A U.N. commission has adopted an Israeli-sponsored resolution - the first put forward by the country in five years - opposing sexual harassment in the workplace. But hours later the same commission approved a draft resolution blasting Israel for allegedly oppressing Palestinian women.
The approval Friday by the U.N. Commission on the Status of Women of the Israeli resolution followed weeks of comprehensive diplomatic engagement between the Israeli mission and the other 44 members of the commission eligible to vote – including reliably anti-Israel members Qatar and Iran.
“The prevalence of sexual harassment in the workplace is alarming. Too many are silent when it comes to this menace,” Ambassador Danny Danon, Israel's Permanent Representative to the United Nations, told Fox News. “We hope this resolution will give people all over the world a voice and make clear that the dignity of every human being, men and women alike, is not something that can be ignored.”
The resolution focuses on raising awareness, educating young people and encouraging employers to take preventative steps. It also marks the first Israeli-backed initiative centered on human rights, and the first in the U.N. with a specific focal point on denouncing sexual harassment in the workplace.
Iran, however, used the vote to criticize Israel for its allegedly apartheid policies.
The same day, the same commission approved a draft resolution that, in part, blasted Israel for its mistreatment of Palestinian women.

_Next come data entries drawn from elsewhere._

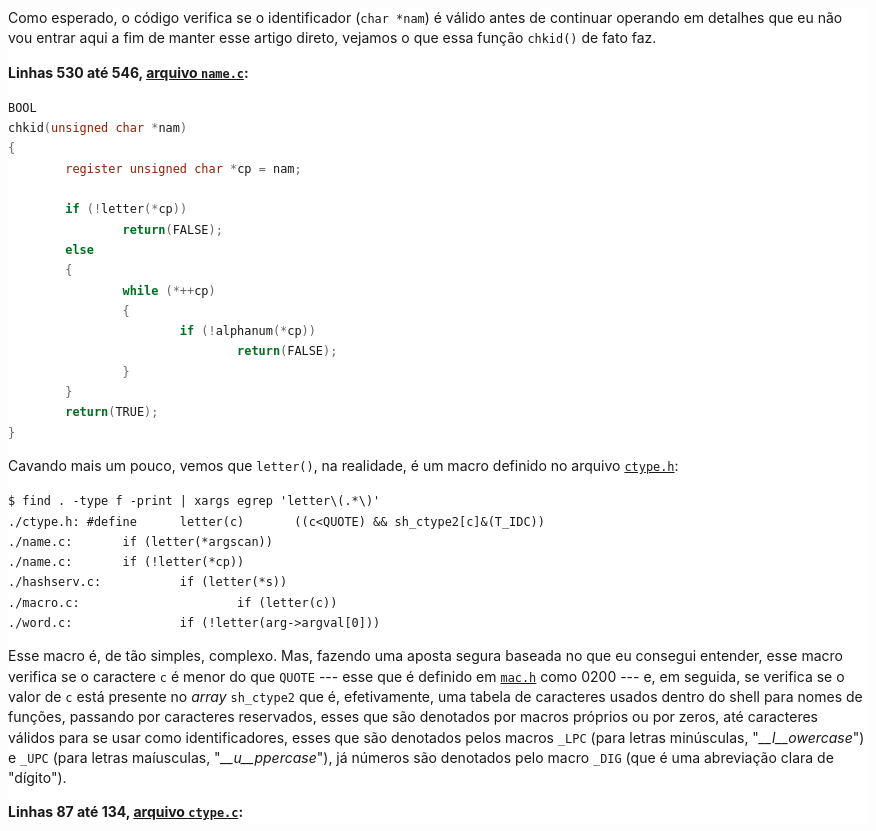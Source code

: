 Como esperado, o código verifica se o identificador (``char *nam``) é válido
antes de continuar operando em detalhes que eu não vou entrar aqui a fim de
manter esse artigo direto, vejamos o que essa função ``chkid()`` de fato faz.

**Linhas 530 até 546, [arquivo ``name.c``](https://github.com/ryanwoodsmall/heirloom-project/blob/master/heirloom-sh/name.c):**

```c
BOOL
chkid(unsigned char *nam)
{
        register unsigned char *cp = nam;

        if (!letter(*cp))
                return(FALSE);
        else
        {
                while (*++cp)
                {
                        if (!alphanum(*cp))
                                return(FALSE);
                }
        }
        return(TRUE);
}
```

Cavando mais um pouco, vemos que ``letter()``, na realidade, é um macro definido
no arquivo
[``ctype.h``](https://github.com/ryanwoodsmall/heirloom-project/blob/master/heirloom-sh/ctype.h):

```console
$ find . -type f -print | xargs egrep 'letter\(.*\)'
./ctype.h: #define      letter(c)       ((c<QUOTE) && sh_ctype2[c]&(T_IDC))
./name.c:       if (letter(*argscan))
./name.c:       if (!letter(*cp))
./hashserv.c:           if (letter(*s))
./macro.c:                      if (letter(c))
./word.c:               if (!letter(arg->argval[0]))
```

Esse macro é, de tão simples, complexo. Mas, fazendo uma aposta segura baseada
no que eu consegui entender, esse macro verifica se o caractere ``c`` é menor do
que ``QUOTE`` --- esse que é definido em
[``mac.h``](https://github.com/ryanwoodsmall/heirloom-project/blob/master/heirloom-sh/mac.h)
como 0200 --- e, em seguida, se verifica se o valor de ``c`` está presente no
_array_ ``sh_ctype2`` que é, efetivamente, uma tabela de caracteres usados
dentro do shell para nomes de funções, passando por caracteres reservados,
esses que são denotados por macros próprios ou por zeros, até caracteres
válidos para se usar como identificadores, esses que são denotados pelos
macros ``_LPC`` (para letras minúsculas, "*__l__owercase*") e ``_UPC`` (para
letras maíusculas, "*__u__ppercase*"), já números são denotados pelo macro
``_DIG`` (que é uma abreviação clara de "dígito").

**Linhas 87 até 134, [arquivo ``ctype.c``](https://github.com/ryanwoodsmall/heirloom-project/blob/master/heirloom-sh/ctype.c):**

The draft resolution condemns "acts of terror" and the amount of “violence, intimidation and provocation” inflicted on Palestinian women by "extremist Israeli settlers.” It expresses “grave concern that Palestinian women and girls continue to be held in Israeli prisons or detention centers under harsh conditions” and “reaffirms that the Israeli occupation remains the major obstacle for Palestinian women with regard to their advancement, self-reliance and integration in the development of their society,” calling on the international community and secretary-general to take action.
Benjamin Ryberg, chief operating officer and director of research at the Lawfare Project, an international free speech advocacy group, denounced the commission for hypocrisy.
“This was the only resolution condemning any state for violating women’s rights,” Ryberg noted. “Not shockingly, that resolution made no mention of Hamas’s flagrant and well-documented abuses of women, nor the permissibility of ‘honor killings’ under Palestinian rule.”
Much of the global hostility toward Israel stems from its ongoing military occupation of parts of Palestinian land, continued settlement building and failure to reach a peace agreement to simmer the decades-old dispute. However, some are hopeful that Friday's resolution passing will signal a change for Israeli efforts to make progress within the world’s largest intergovernmental organization to promote cooperation.
“I often speak of the public and private U.N. – how many countries who vote and speak out against us in public often speak to me privately about ways to cooperate with Israel. I view resolutions like this was as important in closing that gap,” Danny Danon, Israel’s permanent representative to the U.N., told Fox News. “I think more and more countries are publicly acknowledging all Israel has to contribute to the world – and we are more than happy to share our innovation and ingenuity with our friends around the globe.”